▶ [HOW TO COMPLETE THIS TASK]: Report back each line of the data that contains the word "cubierta".

RECORDS PROVIDED: Begin

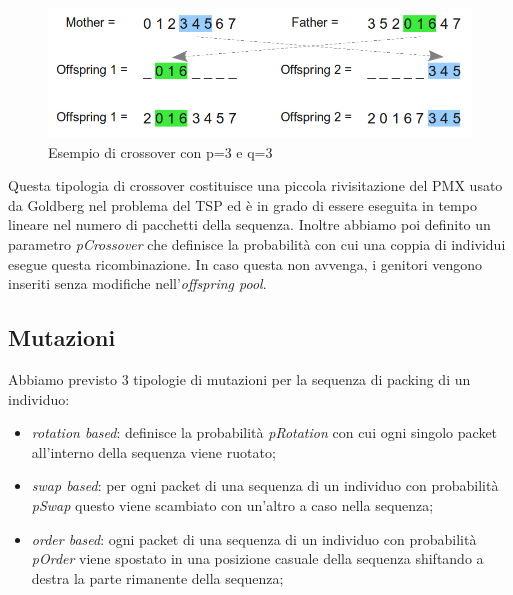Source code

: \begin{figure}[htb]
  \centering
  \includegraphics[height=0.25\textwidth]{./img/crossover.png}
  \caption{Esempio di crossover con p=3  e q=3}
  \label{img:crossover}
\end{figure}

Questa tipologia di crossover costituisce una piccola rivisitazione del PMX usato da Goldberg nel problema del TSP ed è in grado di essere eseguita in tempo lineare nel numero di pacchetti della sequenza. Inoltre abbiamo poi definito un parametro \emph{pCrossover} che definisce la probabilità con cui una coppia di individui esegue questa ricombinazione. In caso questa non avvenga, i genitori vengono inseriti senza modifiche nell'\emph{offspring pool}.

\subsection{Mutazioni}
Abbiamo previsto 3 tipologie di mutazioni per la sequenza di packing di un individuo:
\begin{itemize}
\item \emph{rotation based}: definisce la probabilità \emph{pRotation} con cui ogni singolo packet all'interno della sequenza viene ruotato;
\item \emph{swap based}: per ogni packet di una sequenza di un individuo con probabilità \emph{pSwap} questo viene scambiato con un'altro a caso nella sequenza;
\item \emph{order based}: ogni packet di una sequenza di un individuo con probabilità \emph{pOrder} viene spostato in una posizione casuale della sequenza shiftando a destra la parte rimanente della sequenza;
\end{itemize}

RECORDS PROVIDED: End
RECORDS PROVIDED: Begin

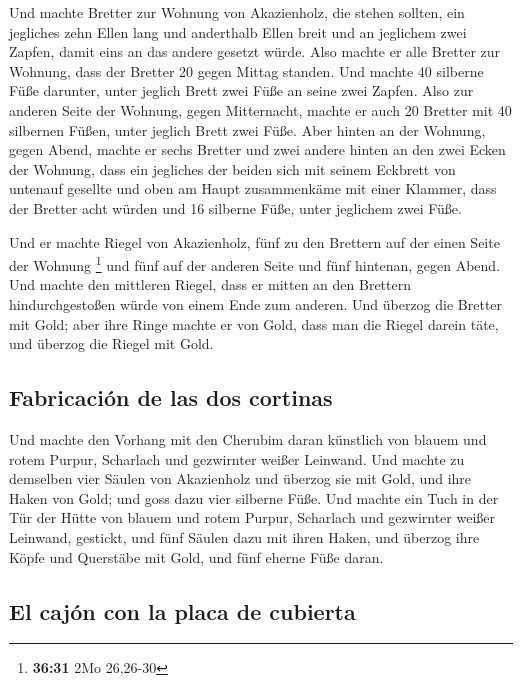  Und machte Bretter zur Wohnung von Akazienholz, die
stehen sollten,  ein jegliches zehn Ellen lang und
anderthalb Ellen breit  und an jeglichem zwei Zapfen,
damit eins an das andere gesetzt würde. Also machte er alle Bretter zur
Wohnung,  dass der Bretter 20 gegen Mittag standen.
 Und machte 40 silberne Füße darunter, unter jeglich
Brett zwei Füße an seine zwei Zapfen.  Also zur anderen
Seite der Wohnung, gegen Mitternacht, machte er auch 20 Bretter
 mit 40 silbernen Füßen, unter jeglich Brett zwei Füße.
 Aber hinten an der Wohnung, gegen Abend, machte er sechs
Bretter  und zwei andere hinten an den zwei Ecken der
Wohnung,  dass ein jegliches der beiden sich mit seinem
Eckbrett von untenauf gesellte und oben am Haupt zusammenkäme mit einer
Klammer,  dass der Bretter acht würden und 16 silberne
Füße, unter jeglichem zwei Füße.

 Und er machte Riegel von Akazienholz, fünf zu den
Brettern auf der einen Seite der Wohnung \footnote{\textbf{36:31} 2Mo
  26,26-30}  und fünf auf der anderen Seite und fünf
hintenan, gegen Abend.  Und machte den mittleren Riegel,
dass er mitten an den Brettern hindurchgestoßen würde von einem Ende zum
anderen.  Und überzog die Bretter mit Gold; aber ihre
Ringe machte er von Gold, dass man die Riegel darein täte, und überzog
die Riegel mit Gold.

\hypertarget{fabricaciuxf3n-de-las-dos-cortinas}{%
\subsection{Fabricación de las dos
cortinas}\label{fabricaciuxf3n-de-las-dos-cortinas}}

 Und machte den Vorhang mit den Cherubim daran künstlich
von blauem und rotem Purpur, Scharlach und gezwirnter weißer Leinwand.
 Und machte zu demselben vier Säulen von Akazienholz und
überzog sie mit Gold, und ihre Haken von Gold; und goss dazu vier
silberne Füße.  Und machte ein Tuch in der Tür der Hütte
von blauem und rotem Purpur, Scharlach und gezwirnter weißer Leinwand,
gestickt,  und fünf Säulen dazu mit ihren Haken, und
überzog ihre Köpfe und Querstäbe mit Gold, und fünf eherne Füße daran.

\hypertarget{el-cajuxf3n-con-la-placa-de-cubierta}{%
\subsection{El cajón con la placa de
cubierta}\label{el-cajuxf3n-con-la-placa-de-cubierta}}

RECORDS PROVIDED: End
RECORDS PROVIDED: Begin

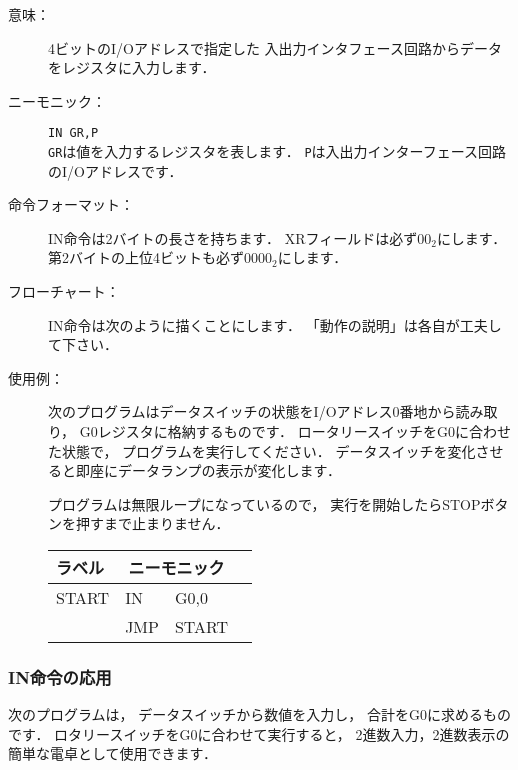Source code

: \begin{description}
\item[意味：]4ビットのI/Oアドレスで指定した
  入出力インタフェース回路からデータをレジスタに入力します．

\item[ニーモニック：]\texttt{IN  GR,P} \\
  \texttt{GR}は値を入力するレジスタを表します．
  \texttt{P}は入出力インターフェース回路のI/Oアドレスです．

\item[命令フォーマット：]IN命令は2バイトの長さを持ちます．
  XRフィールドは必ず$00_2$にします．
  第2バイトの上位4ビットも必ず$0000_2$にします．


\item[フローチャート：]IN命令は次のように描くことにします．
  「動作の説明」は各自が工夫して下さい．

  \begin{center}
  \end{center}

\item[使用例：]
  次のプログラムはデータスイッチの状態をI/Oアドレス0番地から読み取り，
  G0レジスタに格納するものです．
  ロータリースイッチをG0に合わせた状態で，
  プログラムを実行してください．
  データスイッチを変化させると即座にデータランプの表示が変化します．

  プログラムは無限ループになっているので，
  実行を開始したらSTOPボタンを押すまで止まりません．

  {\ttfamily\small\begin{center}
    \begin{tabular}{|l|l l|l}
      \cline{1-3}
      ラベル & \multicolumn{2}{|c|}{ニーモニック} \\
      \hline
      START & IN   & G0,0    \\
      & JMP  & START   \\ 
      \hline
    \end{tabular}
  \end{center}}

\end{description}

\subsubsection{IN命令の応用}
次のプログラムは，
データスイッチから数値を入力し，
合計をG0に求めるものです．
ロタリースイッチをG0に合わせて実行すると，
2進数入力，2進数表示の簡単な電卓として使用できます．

RECORDS PROVIDED: End

▶ [RESULT OF THE EXERCISE]:
\hypertarget{el-cajuxf3n-con-la-placa-de-cubierta}{%
cubierta}\label{el-cajuxf3n-con-la-placa-de-cubierta}}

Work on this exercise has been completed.